CM adds that the military personnel now in the sights of anti-corruption investigators “had a pact, not to show any outwards signs of wealth that might alert the authorities”.
As explained yesterday, suspicions are that Air Force personnel claimed for as much as three times the food orders that they actually placed.
Excess funds were then shared out between everyone involved, including suppliers (click here).
On the basis that last year’s Air Force food budget was €7.8 million, CM calculates that the money ‘fiddled’ for 2015 will have come to around €2.6 million.
But what’s at stake now is to discover how far this alleged con goes back.
For the time being, two captains, one major and three sergeants are behind bars, pending further developments, while another 40 people – military and civilian – have been made ‘arguidos’ (official suspects).

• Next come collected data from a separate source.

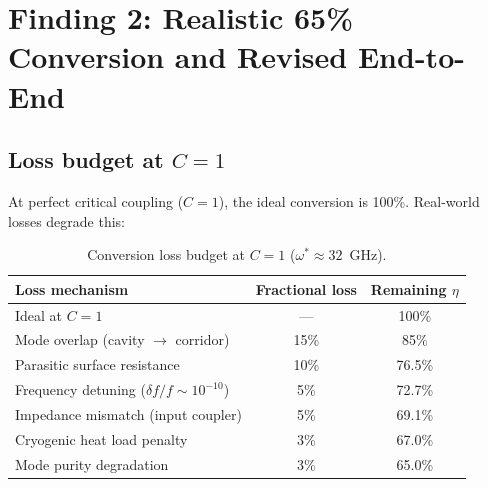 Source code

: \documentclass[11pt]{article}
\begin{document}
\section{Finding 2: Realistic 65\% Conversion and Revised End-to-End}
\label{sec:realistic-65}

\subsection{Loss budget at $C = 1$}

At perfect critical coupling ($C = 1$), the ideal conversion is 100\%.
Real-world losses degrade this:

\begin{table}[H]
\centering
\caption{Conversion loss budget at $C = 1$ ($\omega^* \approx 32$~GHz).}
\label{tab:loss-budget}
\begin{tabular}{@{}lcc@{}}
\toprule
Loss mechanism & Fractional loss & Remaining $\eta$ \\
\midrule
Ideal at $C = 1$ & --- & 100\% \\
Mode overlap (cavity $\to$ corridor) & 15\% & 85\% \\
Parasitic surface resistance & 10\% & 76.5\% \\
Frequency detuning ($\delta f/f \sim 10^{-10}$) & 5\% & 72.7\% \\
Impedance mismatch (input coupler) & 5\% & 69.1\% \\
Cryogenic heat load penalty & 3\% & 67.0\% \\
Mode purity degradation & 3\% & 65.0\% \\
\bottomrule
\end{tabular}
\end{table}
\end{document}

As a source told Diário de Notícias, the difficulty in proving this fraud has been in finding the money-trail – bearing in mind that back-handers would have been in cash, and not banked by those who received them.
Yesterday’s house and other searches by hundreds of officers of the PJ, military PJ and Public Ministry, revealed “elevated quantities of money” which will have confirmed investigators’ theories.
According to CM at least 15 food supply companies are believed to be involved, and the bases particularly ‘under suspicion’ are those around Lisbon – Monsanto, Figo Maduro, Lumiar, Alcochete, Pero Pinheiro, Montijo, Alfragide – as well as one in Beja and another in Monte Real.
The paper adds that a number of those held “pending interrogation” risk remaining behind bars as the investigation unfolds. They could be deemed to constitute “flight risks”, due to the money they are believed to have at their disposal but which has yet to be recovered.